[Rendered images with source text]
○ ○ ○ ○ ○

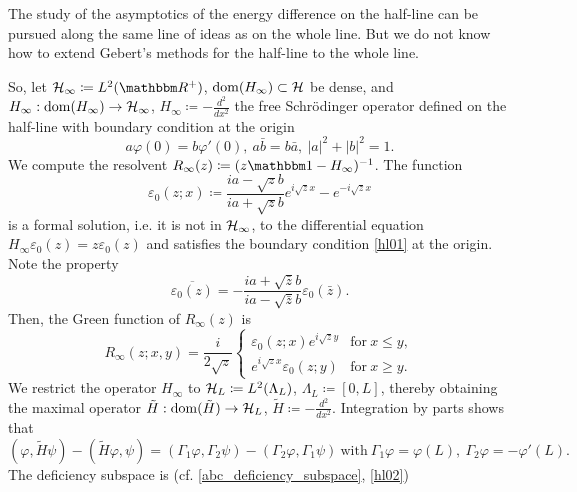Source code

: The study of the asymptotics of the energy difference on the half-line can be pursued along
the same line of ideas as on the whole line. But we do not know how to extend Gebert's methods for the half-line to the whole line.

So, let $\hilbert_\infty\coloneqq L^2(\R^+)$, $\operatorname{dom}(H_\infty)\subset{\mathcal H}$ be dense,
and $H_\infty:\operatorname{dom}(H_\infty)\to{\mathcal H}_\infty$, $H_\infty \coloneqq -\frac{d^2}{dx^2}$
the free Schr\"odinger operator defined on the half-line with boundary condition at the origin
\begin{equation}\label{hl01}
  a\varphi(0) = b\varphi'(0),\ a\bar b=b\bar a,\ |a|^2+|b|^2=1.
\end{equation}
We compute the resolvent $R_\infty(z)\coloneqq (z\id-H_\infty)^{-1}$. The function
\begin{equation}\label{hl02}
  \varepsilon_0(z;x) \coloneqq \frac{ia-\sqrt{z}b}{ia+\sqrt{z}b}e^{i\sqrt{z}x} - e^{-i\sqrt{z}x}
\end{equation}
is a formal solution, i.e. it is not in ${\mathcal H}_\infty$,
to the differential equation $H_\infty \varepsilon_0(z)=z\varepsilon_0(z)$
and satisfies the boundary condition \eqref{hl01} at the origin.
Note the property
\begin{equation}\label{hl03}
  \overline{\varepsilon_0(z)} = - \frac{ia+\sqrt{\bar z}b}{ia-\sqrt{\bar z}b} \varepsilon_0(\bar z) .
\end{equation}
Then, the Green function of $R_\infty(z)$ is
\begin{equation}\label{hl04}
  R_\infty(z;x,y) = \frac{i}{2\sqrt{z}}
\begin{cases}
  \varepsilon_0(z;x)e^{i\sqrt{z}y} & \text{for}\ x\leq y , \\
  e^{i\sqrt{z}x}\varepsilon_0(z;y) & \text{for}\ x\geq y .
\end{cases}
\end{equation}
We restrict the operator $H_\infty$ to ${\mathcal H}_L\coloneqq L^2(\Lambda_L)$, $\Lambda_L\coloneqq [0,L]$, thereby obtaining the maximal operator
$\tilde H:\operatorname{dom}(\tilde H)\to{\mathcal H}_L$, $\tilde H\coloneqq -\frac{d^2}{dx^2}$.
Integration by parts shows that
\begin{equation}\label{hl05}
  (\varphi,\tilde H\psi) - (\tilde H\varphi,\psi)
  = (\Gamma_1\varphi,\Gamma_2\psi) - (\Gamma_2\varphi,\Gamma_1\psi)
    \ \text{with}\ 
  \Gamma_1\varphi = \varphi(L),\ \Gamma_2\varphi = -\varphi'(L) .
\end{equation}
The deficiency subspace is (cf. \eqref{abc_deficiency_subspace}, \eqref{hl02})

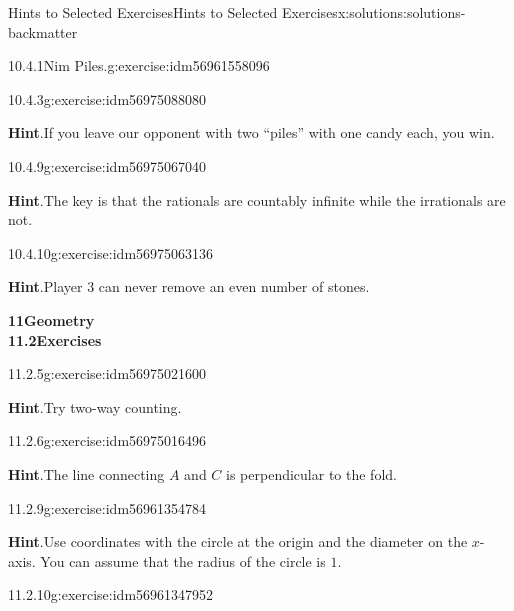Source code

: \documentclass[twoside,10pt,]{book}
\newcommand{\blocktitlefont}{\relax}
\numberwithin{equation}{section}
\begin{document}
\begin{solutions-chapter}{Hints  to Selected Exercises}{}{Hints  to Selected Exercises}{}{}{x:solutions:solutions-backmatter}
\begin{divisionsolution}{10.4.1}{Nim Piles.}{g:exercise:idm56961558096}
\end{divisionsolution}%
\begin{divisionsolution}{10.4.3}{}{g:exercise:idm56975088080}%
\par\smallskip%
\noindent\textbf{\blocktitlefont Hint}.\hypertarget{g:hint:idm56975086224-back}{}\quad{}If you leave our opponent with two ``piles'' with one candy each, you win.%
\end{divisionsolution}%
\begin{divisionsolution}{10.4.9}{}{g:exercise:idm56975067040}%
\par\smallskip%
\noindent\textbf{\blocktitlefont Hint}.\hypertarget{g:hint:idm56975064768-back}{}\quad{}The key is that the rationals are countably infinite while the irrationals are not.%
\end{divisionsolution}%
\begin{divisionsolution}{10.4.10}{}{g:exercise:idm56975063136}%
\par\smallskip%
\noindent\textbf{\blocktitlefont Hint}.\hypertarget{g:hint:idm56975061120-back}{}\quad{}Player 3 can never remove an even number of stones.%
\end{divisionsolution}%
\par\medskip
\noindent\textbf{\Large{}11\space\textperiodcentered\space{}Geometry\\
11.2\space\textperiodcentered\space{}Exercises}
\begin{divisionsolution}{11.2.5}{}{g:exercise:idm56975021600}%
\par\smallskip%
\noindent\textbf{\blocktitlefont Hint}.\hypertarget{g:hint:idm56975017136-back}{}\quad{}Try two-way counting.%
\end{divisionsolution}%
\begin{divisionsolution}{11.2.6}{}{g:exercise:idm56975016496}%
\par\smallskip%
\noindent\textbf{\blocktitlefont Hint}.\hypertarget{g:hint:idm56975011296-back}{}\quad{}The line connecting \(A\) and \(C\) is perpendicular to the fold.%
\end{divisionsolution}%
\begin{divisionsolution}{11.2.9}{}{g:exercise:idm56961354784}%
\par\smallskip%
\noindent\textbf{\blocktitlefont Hint}.\hypertarget{g:hint:idm56961349008-back}{}\quad{}Use coordinates with the circle at the origin and the diameter on the \(x\)-axis.  You can assume that the radius of the circle is \(1\).%
\end{divisionsolution}%
\begin{divisionsolution}{11.2.10}{}{g:exercise:idm56961347952}%

\end{divisionsolution}
\end{solutions-chapter}
\end{document}
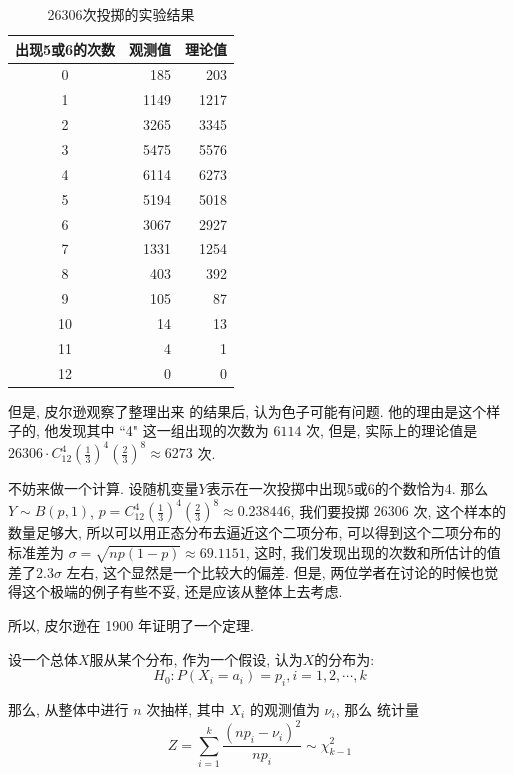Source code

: 				\begin{table}[h]
					\centering
					\begin{tabular}[c]{crr}
						\toprule[1.5pt]
  						出现5或6的次数 & 观测值 & 理论值\\
						\midrule[1.5pt]
					    0 & 185 & 203 \\
						1 & 1149 & 1217 \\
						2 & 3265 & 3345 \\
						3 & 5475 & 5576 \\
						4 & 6114 & 6273 \\
						5 & 5194 & 5018 \\
						6 & 3067 & 2927 \\
						7 & 1331 & 1254 \\
						8 & 403 & 392 \\
						9 & 105 & 87 \\
						10 & 14 & 13 \\
						11 & 4 & 1 \\
						12 & 0 & 0 \\
						\bottomrule[1.5pt]
					\end{tabular}
					\caption{26306次投掷的实验结果}
				\end{table}

			
			但是, 皮尔逊观察了整理出来 的结果后, 认为色子可能有问题.	他的理由是这个样子的, 他发现其中 ``4" 这一组出现的次数为 $6114$ 次, 但是, 实际上的理论值是 $26306 \cdot C_{12}^4 (\frac{1}{3})^4(\frac{2}{3})^8 \approx 6273$ 次. 
			
			不妨来做一个计算. 设随机变量$Y$表示在一次投掷中出现5或6的个数恰为4. 那么 $Y \sim B(p, 1)$, $p = C_{12}^4 (\frac{1}{3})^4(\frac{2}{3})^8 \approx 0.238446$, 我们要投掷 $26306$ 次, 这个样本的数量足够大, 所以可以用正态分布去逼近这个二项分布, 可以得到这个二项分布的标准差为 $\sigma =\sqrt{np(1-p)} \approx  69.1151 $, 这时, 我们发现出现的次数和所估计的值差了$2.3\sigma$ 左右, 这个显然是一个比较大的偏差. 但是, 两位学者在讨论的时候也觉得这个极端的例子有些不妥, 还是应该从整体上去考虑.
			
			所以, 皮尔逊在 1900 年证明了一个定理. 
			\begin{theorem}
				设一个总体$X$服从某个分布, 作为一个假设, 认为$X$的分布为:
				\begin{equation}
					H_0: P(X_i = a_i) = p_i, i = 1, 2, \cdots, k
				\end{equation}
				
				那么, 从整体中进行 $n$ 次抽样, 其中 $X_i$ 的观测值为 $\nu_i$, 那么 统计量 
				\begin{equation}					
					Z = \sum_{i=1}^{k} \frac{(np_i - \nu_i)^2}{np_i} \sim \chi^2_{k-1}
				\end{equation}
			\end{theorem}
			
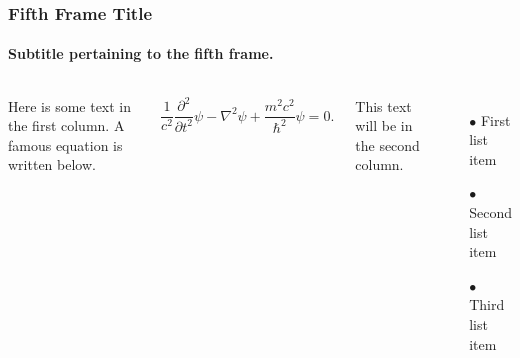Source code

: \documentclass[aspectratio=169]{beamer}
\numberwithin{equation}{section}
\begin{document}
\begin{frame}
\frametitle{Fifth Frame Title}
\framesubtitle{Subtitle pertaining to the fifth frame.}

\begin{columns}

Here is some text in the first column. A famous equation is written below.

\begin{equation*}
    \frac{1}{c^2} \frac{\partial^2}{\partial t^2} \psi - \nabla^2 \psi + \frac{m^2 c^2}{\hbar^2} \psi = 0.
\end{equation*}

This text will be in the second column.

\begin{itemize}
    \item[$\bullet$] First list item
    \item[$\bullet$] Second list item
    \item[$\bullet$] Third list item
\end{itemize}

\end{columns}

\end{frame}
\end{document}
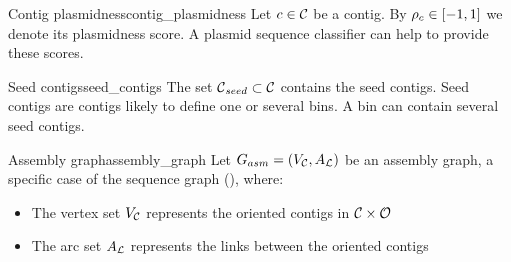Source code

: \begin{definition}{Contig plasmidness}{contig_plasmidness}
  Let \(c \in \mathcal{C}{}\) be a contig.
  By \(\rho_{c} \in [-1, 1]\) we denote its plasmidness score.
  A plasmid sequence classifier can help to provide these scores.
\end{definition}

\begin{definition}{Seed contigs}{seed_contigs}
  The set \(\mathcal{C}{}_{seed}{} \subset \mathcal{C}{}\) contains the seed contigs.
  Seed contigs are contigs likely to define one or several bins.
  A bin can contain several seed contigs.
\end{definition}

\begin{definition}{Assembly graph}{assembly_graph}
  Let \(G_{asm} = (V_{\mathcal{C}{}}, A_{\mathcal{L}{}})\) be an assembly graph, a specific case of the sequence graph (), where:
  \begin{itemize}
    \item The vertex set \(V_{\mathcal{C}{}}\) represents the oriented contigs in \(\mathcal{C}{} \times \mathcal{O}{}\)
    \item The arc set \(A_{\mathcal{L}{}}\) represents the links between the oriented contigs
  \end{itemize}

\end{definition}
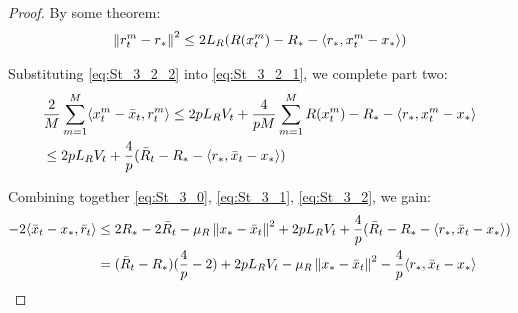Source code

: \begin{proof}
    By some theorem:
    \begin{align}
        \norm{r^m_t-r_*}^2 \leq 2L_R (R(x^m_t) - R_* - \inner {r_*}{x^m_t - x_*}) \label{eq:St_3_2_2}
    \end{align}
    
    Substituting \eqref{eq:St_3_2_2} into \eqref{eq:St_3_2_1}, we complete part two:
    \begin{align}
        &\frac{2}{M} \summ{m=1}{M}{\inner{x^m_t - \bar{x}_t}{r^m_t}}
        \leq 2 p L_R V_t 
        + \frac{4}{pM} \summ{m=1}{M}{R(x^m_t) - R_* - \inner {r_*}{x^m_t - x_*} } \\
        &\leq 2 p L_R V_t 
        + \frac{4}{p} (\bar{R}_t - R_* - \inner {r_*}{\bar{x}_t - x_*}) \label{eq:St_3_2}
    \end{align}
    
    Combining together \eqref{eq:St_3_0}, \eqref{eq:St_3_1}, \eqref{eq:St_3_2}, we gain:
    \begin{align}
         - 2 \inner{\bar{x}_t - x_*}{\bar{r}_t} &\leq
         2 R_* - 2 \bar{R}_t - \mu_R \norm{x_* - \bar{x}_t}^2 
         + 2 p L_R V_t + \frac{4}{p} (\bar{R}_t - R_* - \inner {r_*}{\bar{x}_t - x_*}) \\ 
         &= (\bar{R}_t - R_*)(\frac{4}{p} - 2) + 2 p L_R V_t - \mu_R \norm{x_* - \bar{x}_t}^2 
         - \frac{4}{p}\inner{r_*}{\bar{x}_t - x_*}
         \label{eq:St_3}
    \end{align}
\end{proof}

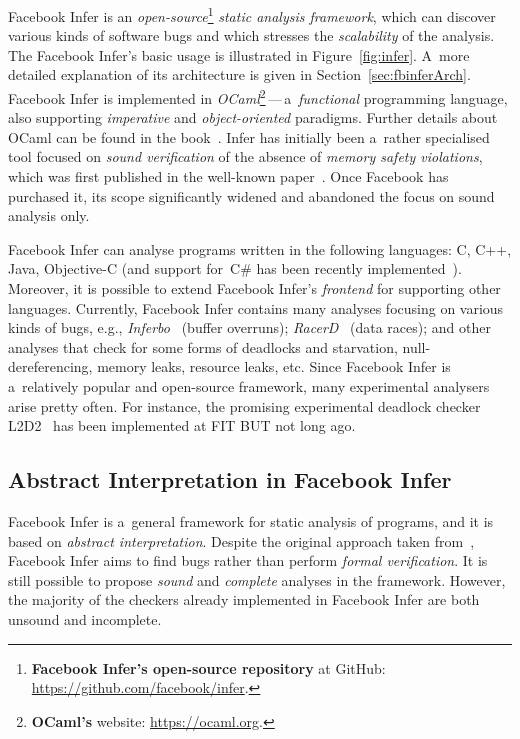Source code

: Facebook Infer is an \emph{open-source}\footnote{\textbf{Facebook Infer's open-source repository} at GitHub: \url{https://github.com/facebook/infer}.} \emph{static analysis framework}, which can discover various kinds of software bugs and which stresses the \emph{scalability} of the analysis. The Facebook Infer's basic usage is illustrated in Figure~\ref{fig:infer}. A~more detailed explanation of its architecture is given in Section~\ref{sec:fbinferArch}. Facebook Infer is implemented in \emph{OCaml}\footnote{\textbf{OCaml's} website: \url{https://ocaml.org}.}\,---\,a~\emph{functional} programming language, also supporting \emph{imperative} and \emph{object-oriented} paradigms. Further details about OCaml can be found in the book~\cite{realWorldOCaml}. Infer has initially been a~rather specialised tool focused on \emph{sound verification} of the absence of \emph{memory safety violations}, which was first published in the well-known paper~\cite{inferBiabduction}. Once Facebook has purchased it, its scope significantly widened and abandoned the focus on sound analysis only.

Facebook Infer can analyse programs written in the following languages: C, C++, Java, Objective-C (and support for~C\# has been recently implemented~\cite{inferCSharp}). Moreover, it is possible to extend Facebook Infer's \emph{frontend} for supporting other languages. Currently, Facebook Infer contains many analyses focusing on various kinds of bugs, e.g., \emph{Inferbo}~\cite{inferboOnline} (buffer overruns); \emph{RacerD}~\cite{racerD, racerDOnline, staticRaceDetectorTruePositives} (data races); and other analyses that check for some forms of deadlocks and starvation, null-dereferencing, memory leaks, resource leaks, etc. Since Facebook Infer is a~relatively popular and open-source framework, many experimental analysers arise pretty often. For instance, the promising experimental deadlock checker L2D2~\cite{marcinBP} has been implemented at FIT BUT not long ago.

\subsection{Abstract Interpretation in Facebook Infer}
\label{sec:fbinferAI}

Facebook Infer is a~general framework for static analysis of programs, and it is based on \emph{abstract interpretation}. Despite the original approach taken from~\cite{inferBiabduction}, Facebook Infer aims to find bugs rather than perform \emph{formal verification}. It is still possible to propose \emph{sound} and \emph{complete} analyses in the framework. However, the majority of the checkers already implemented in Facebook Infer are both unsound and incomplete.

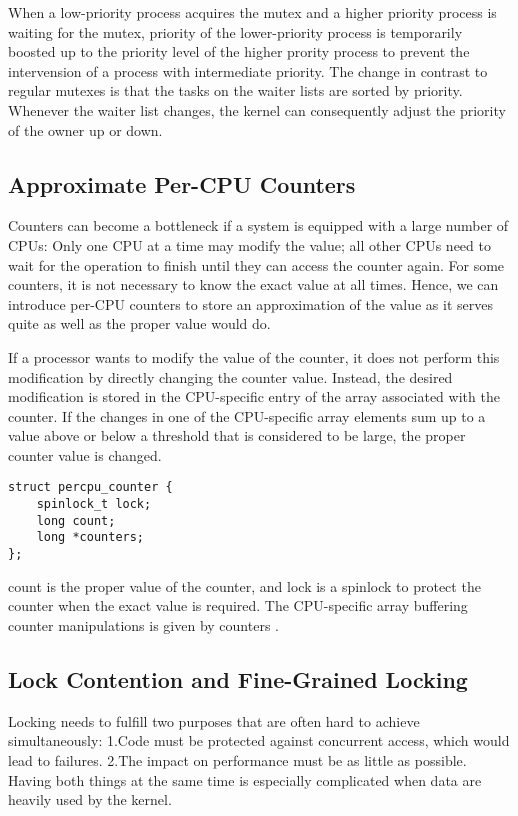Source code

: \documentclass[a4paper]{article}
\begin{document}
When a low-priority process acquires the mutex and a higher priority process is waiting for the mutex, priority of the lower-priority process is temporarily boosted up to the priority level of the higher prority process to prevent the intervension of a process with intermediate priority. The change in contrast to regular mutexes is that the tasks on the waiter lists are sorted by priority. Whenever the waiter list changes, the kernel can consequently adjust the priority of the owner up or down.

\newpage

\subsection{Approximate Per-CPU Counters}

Counters can become a bottleneck if a system is equipped with a large number of CPUs: Only one CPU at
a time may modify the value; all other CPUs need to wait for the operation to finish until they can access
the counter again. For some counters, it is not necessary to know the exact value at all times. 
Hence, we can introduce per-CPU counters to store an approximation of the value as it serves quite as well as the proper value would do.

If a processor wants to modify the value of the counter, it does not perform this modification by directly changing the counter value. Instead, the desired modification is stored in the CPU-specific entry of the array associated with the counter. If the changes in one of the CPU-specific array elements sum up to a value above or below a threshold that is considered to be large, the proper counter value is changed.

\begin{verbatim}
struct percpu_counter {
	spinlock_t lock;
	long count;
	long *counters;
};
\end{verbatim}

count is the proper value of the counter, and lock is a spinlock to protect the counter when the exact
value is required. The CPU-specific array buffering counter manipulations is given by counters .

\subsection{Lock Contention and Fine-Grained Locking}

Locking needs to fulfill two purposes that are often hard to achieve simultaneously:
\newline
1.Code must be protected against concurrent access, which would lead to failures.
\newline
2.The impact on performance must be as little as possible.
\newline
Having both things at the same time is especially complicated when data are heavily used by the kernel.
\end{document}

○ ○ ○ ○ ○

EXERCISE: Where a line of the data holds the word "subset", copy that line.

EXERCISE SOLUTION:
So, let $\hilbert_\infty\coloneqq L^2(\R^+)$, $\operatorname{dom}(H_\infty)\subset{\mathcal H}$ be dense,
  The set \(\mathcal{C}{}_{seed}{} \subset \mathcal{C}{}\) contains the seed contigs.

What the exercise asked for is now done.